Dispersion and distribution of cellulose nanocrystals (CNC) in a thermoplastic matrix is one of the most important issues in the development of CNC-based high performance composites. During melt processing, agglomeration of CNC is prone to occur due to poor polymer wetting on the hydrophilic CNC surface and to strong particle–particle interactions. Because of the high temperature and intensive mixing involved in melt-processing, degradation of the CNC is also possible. To avoid these problems, solvent mixing followed by solvent casting is the main processing route used in the majority of studies on polymer–CNC composites.
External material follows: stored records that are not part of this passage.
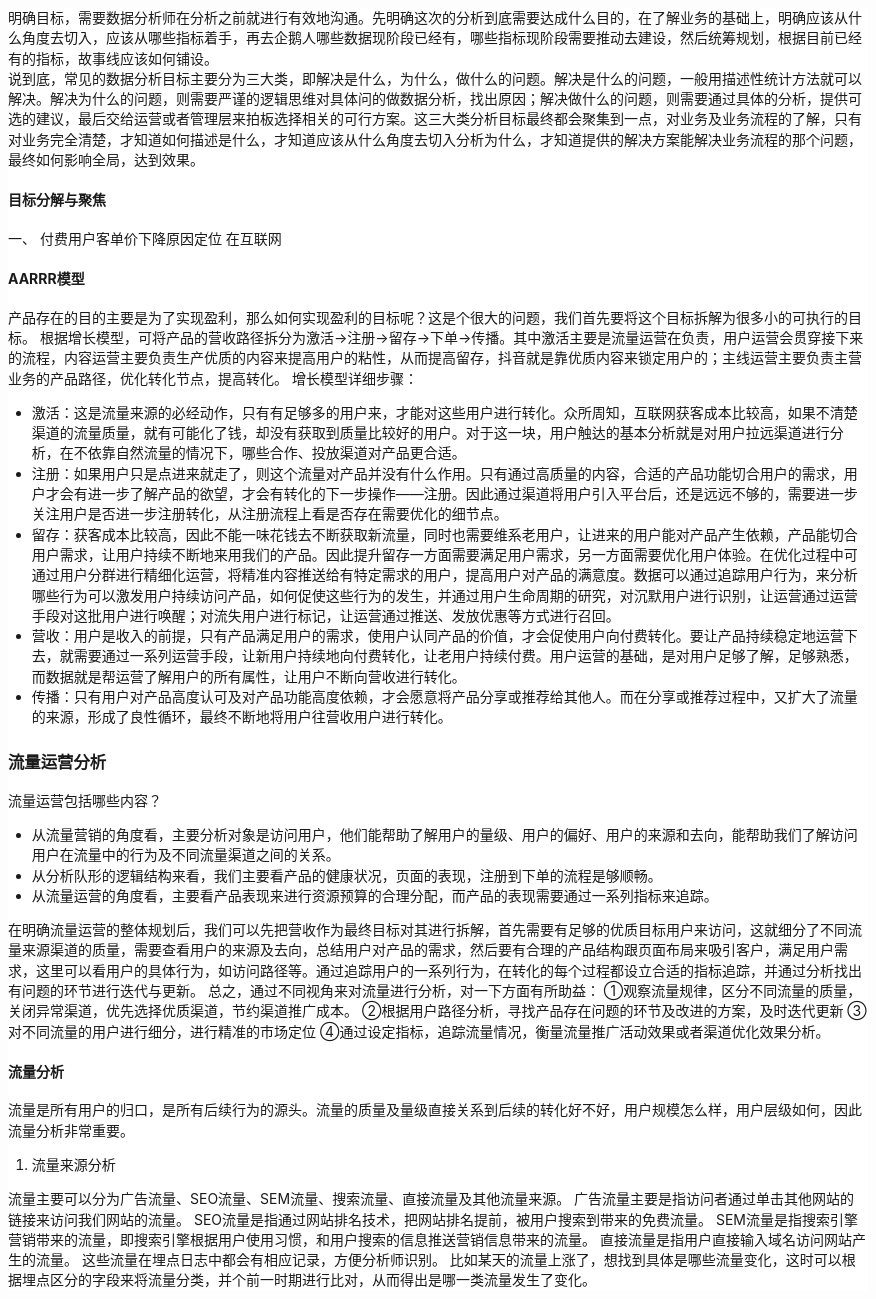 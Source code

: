 明确目标，需要数据分析师在分析之前就进行有效地沟通。先明确这次的分析到底需要达成什么目的，在了解业务的基础上，明确应该从什么角度去切入，应该从哪些指标着手，再去企鹅人哪些数据现阶段已经有，哪些指标现阶段需要推动去建设，然后统筹规划，根据目前已经有的指标，故事线应该如何铺设。  
说到底，常见的数据分析目标主要分为三大类，即解决是什么，为什么，做什么的问题。解决是什么的问题，一般用描述性统计方法就可以解决。解决为什么的问题，则需要严谨的逻辑思维对具体问的做数据分析，找出原因；解决做什么的问题，则需要通过具体的分析，提供可选的建议，最后交给运营或者管理层来拍板选择相关的可行方案。这三大类分析目标最终都会聚集到一点，对业务及业务流程的了解，只有对业务完全清楚，才知道如何描述是什么，才知道应该从什么角度去切入分析为什么，才知道提供的解决方案能解决业务流程的那个问题，最终如何影响全局，达到效果。

#### 目标分解与聚焦
一、 付费用户客单价下降原因定位
  在互联网




#### AARRR模型
产品存在的目的主要是为了实现盈利，那么如何实现盈利的目标呢？这是个很大的问题，我们首先要将这个目标拆解为很多小的可执行的目标。
根据增长模型，可将产品的营收路径拆分为激活→注册→留存→下单→传播。其中激活主要是流量运营在负责，用户运营会贯穿接下来的流程，内容运营主要负责生产优质的内容来提高用户的粘性，从而提高留存，抖音就是靠优质内容来锁定用户的；主线运营主要负责主营业务的产品路径，优化转化节点，提高转化。
增长模型详细步骤：
- 激活：这是流量来源的必经动作，只有有足够多的用户来，才能对这些用户进行转化。众所周知，互联网获客成本比较高，如果不清楚渠道的流量质量，就有可能化了钱，却没有获取到质量比较好的用户。对于这一块，用户触达的基本分析就是对用户拉远渠道进行分析，在不依靠自然流量的情况下，哪些合作、投放渠道对产品更合适。
- 注册：如果用户只是点进来就走了，则这个流量对产品并没有什么作用。只有通过高质量的内容，合适的产品功能切合用户的需求，用户才会有进一步了解产品的欲望，才会有转化的下一步操作——注册。因此通过渠道将用户引入平台后，还是远远不够的，需要进一步关注用户是否进一步注册转化，从注册流程上看是否存在需要优化的细节点。
- 留存：获客成本比较高，因此不能一味花钱去不断获取新流量，同时也需要维系老用户，让进来的用户能对产品产生依赖，产品能切合用户需求，让用户持续不断地来用我们的产品。因此提升留存一方面需要满足用户需求，另一方面需要优化用户体验。在优化过程中可通过用户分群进行精细化运营，将精准内容推送给有特定需求的用户，提高用户对产品的满意度。数据可以通过追踪用户行为，来分析哪些行为可以激发用户持续访问产品，如何促使这些行为的发生，并通过用户生命周期的研究，对沉默用户进行识别，让运营通过运营手段对这批用户进行唤醒；对流失用户进行标记，让运营通过推送、发放优惠等方式进行召回。
- 营收：用户是收入的前提，只有产品满足用户的需求，使用户认同产品的价值，才会促使用户向付费转化。要让产品持续稳定地运营下去，就需要通过一系列运营手段，让新用户持续地向付费转化，让老用户持续付费。用户运营的基础，是对用户足够了解，足够熟悉，而数据就是帮运营了解用户的所有属性，让用户不断向营收进行转化。
- 传播：只有用户对产品高度认可及对产品功能高度依赖，才会愿意将产品分享或推荐给其他人。而在分享或推荐过程中，又扩大了流量的来源，形成了良性循环，最终不断地将用户往营收用户进行转化。


### 流量运营分析
流量运营包括哪些内容？
- 从流量营销的角度看，主要分析对象是访问用户，他们能帮助了解用户的量级、用户的偏好、用户的来源和去向，能帮助我们了解访问用户在流量中的行为及不同流量渠道之间的关系。
- 从分析队形的逻辑结构来看，我们主要看产品的健康状况，页面的表现，注册到下单的流程是够顺畅。
- 从流量运营的角度看，主要看产品表现来进行资源预算的合理分配，而产品的表现需要通过一系列指标来追踪。

在明确流量运营的整体规划后，我们可以先把营收作为最终目标对其进行拆解，首先需要有足够的优质目标用户来访问，这就细分了不同流量来源渠道的质量，需要查看用户的来源及去向，总结用户对产品的需求，然后要有合理的产品结构跟页面布局来吸引客户，满足用户需求，这里可以看用户的具体行为，如访问路径等。通过追踪用户的一系列行为，在转化的每个过程都设立合适的指标追踪，并通过分析找出有问题的环节进行迭代与更新。
总之，通过不同视角来对流量进行分析，对一下方面有所助益：
①观察流量规律，区分不同流量的质量，关闭异常渠道，优先选择优质渠道，节约渠道推广成本。
②根据用户路径分析，寻找产品存在问题的环节及改进的方案，及时迭代更新
③对不同流量的用户进行细分，进行精准的市场定位
④通过设定指标，追踪流量情况，衡量流量推广活动效果或者渠道优化效果分析。



#### 流量分析
流量是所有用户的归口，是所有后续行为的源头。流量的质量及量级直接关系到后续的转化好不好，用户规模怎么样，用户层级如何，因此流量分析非常重要。
1. 流量来源分析

流量主要可以分为广告流量、SEO流量、SEM流量、搜索流量、直接流量及其他流量来源。
广告流量主要是指访问者通过单击其他网站的链接来访问我们网站的流量。
SEO流量是指通过网站排名技术，把网站排名提前，被用户搜索到带来的免费流量。
SEM流量是指搜索引擎营销带来的流量，即搜索引擎根据用户使用习惯，和用户搜索的信息推送营销信息带来的流量。
直接流量是指用户直接输入域名访问网站产生的流量。
这些流量在埋点日志中都会有相应记录，方便分析师识别。
比如某天的流量上涨了，想找到具体是哪些流量变化，这时可以根据埋点区分的字段来将流量分类，并个前一时期进行比对，从而得出是哪一类流量发生了变化。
In this work, we have explored a novel two-step process where solvent-mixing and melt-mixing were carried out sequentially to improve the overall dispersion of the CNC. The first step consisted in forming a CNC suspension into a polyethylene oxide (PEO) aqueous solution. In the second step, water was removed by freeze-drying to form a water-free well dispersed PEO/CNC mixture. The final step consisted in melt-mixing the PEO/CNC mixture into PLA for the preparation of the composites. PEO and PLA are known to be miscible in certain molecular weight and composition ranges, thus leading to a composite where the CNC particles are well dispersed into a homogeneous mixture of PLA and PEO. Two different PEO molecular weights were investigated in this study, and several formulations were compared under the same processing conditions. Direct blending of CNC and molten PLA was also carried out for comparison purposes. CNC particles tended to agglomerate during blending but the agglomerates were smaller and their number was considerably decreased when the PEO content increased in the formulation. At the highest PEO/CNC ratio, no agglomerates were observed. Thermomechanical and rheological properties of the PLA-based nanocomposites were also investigated.